Friends of mine saw whales from shore on the Vineyard last summer, but I didn’t. A few years before that, ninety right whales showed up between Aquinnah and Block Island, but I didn’t see those, either. I’ve been lucky enough to see whales off of Cape Cod and California. But other than a sideways glimpse of something mammalian and unidentifiable in the middle of Vineyard Sound on a day I shouldn’t have been out paddling, I’ve never had the pleasure locally of that sudden thrill – the caught breath and skipped heartbeat – that comes with an initial sighting of an honest-to-god, not-to-be denied leviathan.
It wasn’t always that way in these waters.
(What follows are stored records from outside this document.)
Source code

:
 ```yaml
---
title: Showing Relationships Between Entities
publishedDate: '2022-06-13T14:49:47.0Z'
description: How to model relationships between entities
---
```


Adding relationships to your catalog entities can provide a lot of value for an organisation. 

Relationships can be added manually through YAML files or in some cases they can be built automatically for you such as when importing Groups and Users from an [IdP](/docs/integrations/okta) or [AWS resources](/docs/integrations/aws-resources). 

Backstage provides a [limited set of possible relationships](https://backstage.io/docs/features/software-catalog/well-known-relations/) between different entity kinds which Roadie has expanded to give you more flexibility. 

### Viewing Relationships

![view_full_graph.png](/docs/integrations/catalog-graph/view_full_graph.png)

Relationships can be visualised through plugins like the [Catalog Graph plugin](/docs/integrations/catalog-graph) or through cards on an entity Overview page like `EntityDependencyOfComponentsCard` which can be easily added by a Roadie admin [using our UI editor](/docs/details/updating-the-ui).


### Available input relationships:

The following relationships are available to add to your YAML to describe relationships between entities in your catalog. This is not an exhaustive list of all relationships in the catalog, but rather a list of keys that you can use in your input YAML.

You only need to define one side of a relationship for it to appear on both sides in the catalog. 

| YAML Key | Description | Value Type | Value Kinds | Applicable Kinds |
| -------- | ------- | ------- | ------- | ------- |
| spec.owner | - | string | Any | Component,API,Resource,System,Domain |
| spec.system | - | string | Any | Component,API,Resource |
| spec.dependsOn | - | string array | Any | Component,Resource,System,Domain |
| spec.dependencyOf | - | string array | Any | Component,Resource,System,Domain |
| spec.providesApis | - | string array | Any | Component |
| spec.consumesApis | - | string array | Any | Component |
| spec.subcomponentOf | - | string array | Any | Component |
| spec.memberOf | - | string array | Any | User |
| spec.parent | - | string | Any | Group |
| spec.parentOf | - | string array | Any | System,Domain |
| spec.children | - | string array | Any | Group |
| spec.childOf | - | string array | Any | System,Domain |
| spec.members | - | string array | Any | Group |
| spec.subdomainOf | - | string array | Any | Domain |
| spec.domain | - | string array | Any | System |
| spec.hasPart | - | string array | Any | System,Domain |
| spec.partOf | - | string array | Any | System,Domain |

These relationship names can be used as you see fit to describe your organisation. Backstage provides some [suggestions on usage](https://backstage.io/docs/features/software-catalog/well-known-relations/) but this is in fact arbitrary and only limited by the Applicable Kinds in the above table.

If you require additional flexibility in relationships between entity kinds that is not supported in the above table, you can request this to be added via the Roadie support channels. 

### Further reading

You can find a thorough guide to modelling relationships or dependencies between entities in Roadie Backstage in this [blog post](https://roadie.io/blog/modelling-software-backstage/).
Many of the first European explorers of the region mention great schools of whales, and the first English visitors, those who renamed the place Martha’s Vineyard in 1602, noted that “On the North side of this Island we found many huge bones and ribbes of Whales.” Whales were common enough that lookouts on the coast constantly kept an eye out for spouts.
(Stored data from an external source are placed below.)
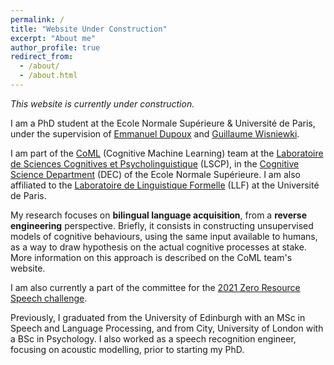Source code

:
 ```yaml
---
permalink: /
title: "Website Under Construction"
excerpt: "About me"
author_profile: true
redirect_from:
  - /about/
  - /about.html
---
```

*This website is currently under construction.*


I am a PhD student at the Ecole Normale Supérieure & Université de Paris, under the supervision of [Emmanuel Dupoux](http://www.lscp.net/persons/dupoux/) and [Guillaume Wisniewki](https://gw17.github.io/).


I am part of the [CoML](http://www.lscp.net/persons/dupoux/bootphon/index.html) (Cognitive Machine Learning) team at the [Laboratoire de Sciences Cognitives et Psycholinguistique](https://lscp.dec.ens.fr/en) (LSCP), in the [Cognitive Science Department](https://cognition.ens.fr/en) (DEC) of the Ecole Normale Supérieure. I am also affiliated to the [Laboratoire de Linguistique Formelle](http://www.llf.cnrs.fr/en) (LLF) at the Université de Paris.

My research focuses on __bilingual language acquisition__, from a __reverse engineering__ perspective. Briefly, it consists in constructing unsupervised models of cognitive behaviours, using the same input available to humans, as a way to draw hypothesis on the actual cognitive processes at stake. More information on this approach is described on the CoML team's website.

I am also currently a part of the committee for the [2021 Zero Resource Speech challenge](https://zerospeech.com/2021/index.html).


Previously, I graduated from the University of Edinburgh with an MSc in Speech and Language Processing, and from City, University of London with a BSc in Psychology. I also worked as a speech recognition engineer, focusing on acoustic modelling, prior to starting my PhD. 
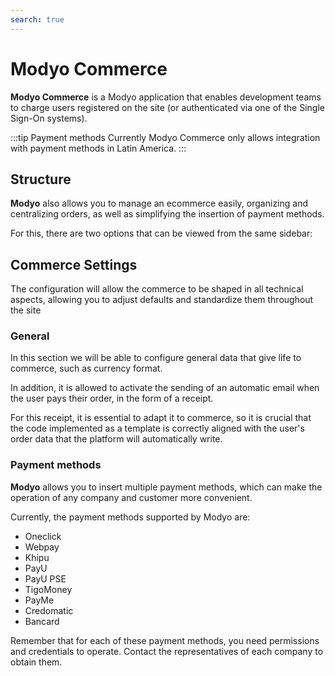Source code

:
 ```yaml
---
search: true
---
```


# Modyo Commerce
**Modyo Commerce** is a Modyo application that enables development teams to charge users registered on the site (or authenticated via one of the Single Sign-On systems).

:::tip Payment methods
Currently Modyo Commerce only allows integration with payment methods in Latin America.
:::

## Structure

**Modyo** also allows you to manage an ecommerce easily, organizing and centralizing orders, as well as simplifying the insertion of payment methods.

For this, there are two options that can be viewed from the same sidebar:

## Commerce Settings

The configuration will allow the commerce to be shaped in all technical aspects, allowing you to adjust defaults and standardize them throughout the site

### General

In this section we will be able to configure general data that give life to commerce, such as currency format.

In addition, it is allowed to activate the sending of an automatic email when the user pays their order, in the form of a receipt.

For this receipt, it is essential to adapt it to commerce, so it is crucial that the code implemented as a template is correctly aligned with the user's order data that the platform will automatically write.

### Payment methods

**Modyo** allows you to insert multiple payment methods, which can make the operation of any company and customer more convenient.

Currently, the payment methods supported by Modyo are:

- Oneclick
- Webpay
- Khipu
- PayU
- PayU PSE
- TigoMoney
- PayMe
- Credomatic
- Bancard

Remember that for each of these payment methods, you need permissions and credentials to operate. Contact the representatives of each company to obtain them.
Today there are vestiges of whales everywhere on the Island, and not only on the pastel belts of a certain sub-tribe of Edgartonians. Whale money built the fine Greek Revival homes in Vineyard Haven and Edgartown, and of course the Old Whaling Church. Less obviously, whale oil lubricated the mills beside the little up-Island dams, and the windmills, and lit the lamps in the lighthouses. Whale money funded the original infrastructure of the tourism industry. The Martha’s Vineyard Museum is full of wondrous things brought back from around the world by Island whalers.
The price of it all, however, was paid in blood. The last surviving whaleship from the age of sail is visiting the Vineyard this June and a sizable amount of this magazine is devoted to celebrating the tradition of whaling on the Island. But it’s worth remembering that by the time Benjamin Cleveland of West Tisbury – the last of six Islanders to command the ship during its eighty-year active career – sailed out of New Bedford in 1916, he didn’t look for whales near home as Islanders did in the 1600s. Or near the edge of the Gulf Stream as they did in the 1700s. Or in the Pacific as they did in the 1800s. He went to the farthest reaches of the southern Indian Ocean, and even there he was looking not for whales but for elephant seals.
It’s traditional and appropriate to say that the past was a different time, with a different understanding and a different compass. But by the time whalers were searching north of Alaska for whales that their great-grandfathers would have found almost within sight of the Vineyard, I’m fairly certain they were not fantasizing about “cyclical declines.” Just as I know that in two decades of recreational boating and fishing on the Vineyard, I have caught only one slender weakfish, a species once commonplace enough to have been in the fall derby. Nor have I laid eyes on a live swordfish, though there’s a statue of one in Menemsha to bookend the handsome whale statue near the Chappy ferry. What of the missing cod and AWOL haddock, flounder, hake, and hale? What of the ghosts of the commercial fishing fleet that once derived a living from them?
Where are those pickup trucks full of lunker shore bass I’ve seen pictures of?
It would be more comforting to imagine the past as a place with a different compass if it seemed that our newfangled GPS was taking us in a different direction. Still, there is some comfort, I suppose, in the hope that we might likewise be given a pass by the future. And comfort as well from knowing there are occasionally whales again in local waters. My own friends have seen them, friends I trust. And so I, too, always keep a sharp eye out when on the water or above it on high ground.